Requirement: Only lines containing "Program" belong in the answer, each copied from the entries below.

(Beginning of Records supplied)

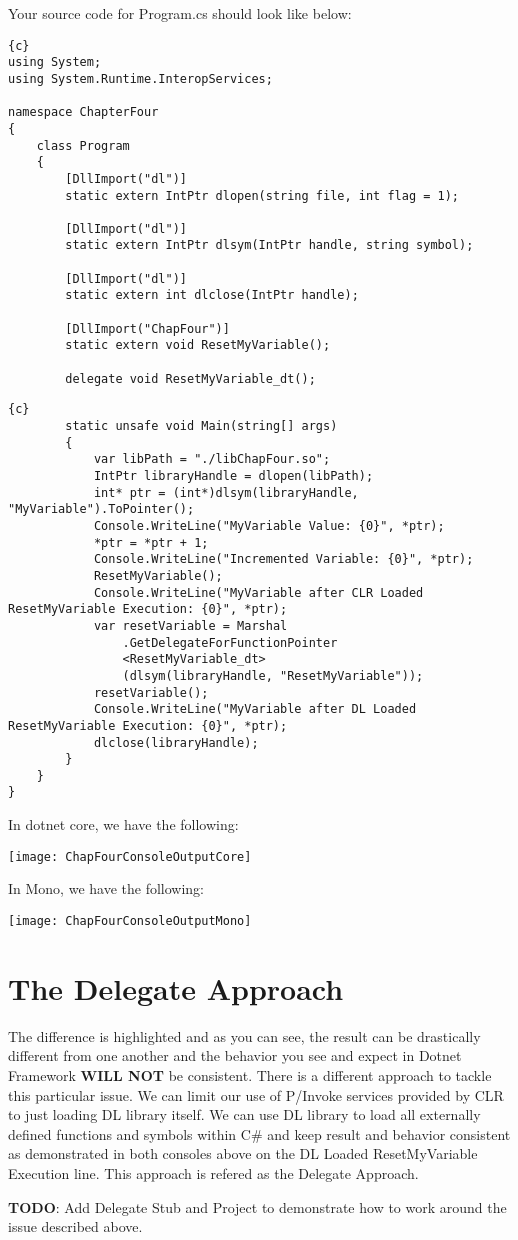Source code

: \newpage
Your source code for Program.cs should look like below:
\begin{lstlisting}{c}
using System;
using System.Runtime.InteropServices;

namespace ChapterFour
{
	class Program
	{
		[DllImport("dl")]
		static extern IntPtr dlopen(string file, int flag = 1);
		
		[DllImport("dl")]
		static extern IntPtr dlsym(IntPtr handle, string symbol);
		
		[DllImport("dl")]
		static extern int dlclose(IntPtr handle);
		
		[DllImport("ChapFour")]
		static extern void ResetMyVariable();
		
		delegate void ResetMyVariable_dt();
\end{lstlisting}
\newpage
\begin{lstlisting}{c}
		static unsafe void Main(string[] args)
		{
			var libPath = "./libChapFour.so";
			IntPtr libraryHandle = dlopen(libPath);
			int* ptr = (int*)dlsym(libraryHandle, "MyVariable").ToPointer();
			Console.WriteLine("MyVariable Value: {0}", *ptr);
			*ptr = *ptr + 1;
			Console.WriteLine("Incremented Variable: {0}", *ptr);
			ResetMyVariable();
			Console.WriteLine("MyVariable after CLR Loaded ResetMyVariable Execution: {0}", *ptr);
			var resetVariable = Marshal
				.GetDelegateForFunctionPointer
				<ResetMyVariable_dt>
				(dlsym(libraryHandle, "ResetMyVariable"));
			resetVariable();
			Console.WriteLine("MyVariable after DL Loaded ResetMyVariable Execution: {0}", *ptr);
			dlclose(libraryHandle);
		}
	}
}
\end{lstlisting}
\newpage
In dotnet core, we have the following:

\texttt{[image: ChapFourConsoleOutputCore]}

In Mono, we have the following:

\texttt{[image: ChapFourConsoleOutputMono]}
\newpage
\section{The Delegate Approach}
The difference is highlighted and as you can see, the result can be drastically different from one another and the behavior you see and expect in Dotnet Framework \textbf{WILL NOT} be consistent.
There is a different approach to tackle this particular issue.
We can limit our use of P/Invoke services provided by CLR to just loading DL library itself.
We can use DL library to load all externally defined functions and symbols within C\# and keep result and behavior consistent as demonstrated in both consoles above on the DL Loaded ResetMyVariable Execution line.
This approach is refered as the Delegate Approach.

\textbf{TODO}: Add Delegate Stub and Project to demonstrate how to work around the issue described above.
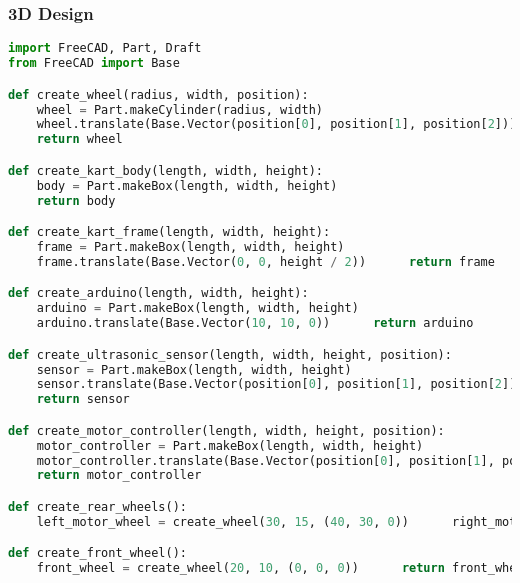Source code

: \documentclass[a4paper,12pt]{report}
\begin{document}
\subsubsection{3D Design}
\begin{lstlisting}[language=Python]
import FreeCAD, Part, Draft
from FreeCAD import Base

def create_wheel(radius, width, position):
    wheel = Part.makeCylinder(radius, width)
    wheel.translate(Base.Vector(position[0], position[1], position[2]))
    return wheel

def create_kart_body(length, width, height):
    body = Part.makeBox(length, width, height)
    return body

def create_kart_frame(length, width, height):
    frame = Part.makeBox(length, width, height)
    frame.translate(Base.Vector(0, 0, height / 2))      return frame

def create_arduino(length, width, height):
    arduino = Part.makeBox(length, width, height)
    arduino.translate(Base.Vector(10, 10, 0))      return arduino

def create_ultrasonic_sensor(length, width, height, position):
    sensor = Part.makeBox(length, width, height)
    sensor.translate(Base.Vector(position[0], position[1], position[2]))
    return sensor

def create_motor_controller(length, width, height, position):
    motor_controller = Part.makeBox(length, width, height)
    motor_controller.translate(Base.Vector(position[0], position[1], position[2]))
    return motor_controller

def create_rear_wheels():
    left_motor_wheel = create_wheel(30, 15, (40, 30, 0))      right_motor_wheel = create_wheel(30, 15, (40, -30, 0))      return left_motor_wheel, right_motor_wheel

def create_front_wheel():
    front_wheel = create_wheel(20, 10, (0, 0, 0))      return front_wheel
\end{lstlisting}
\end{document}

(End of Records supplied)

Solved problem:
Your source code for Program.cs should look like below:
	class Program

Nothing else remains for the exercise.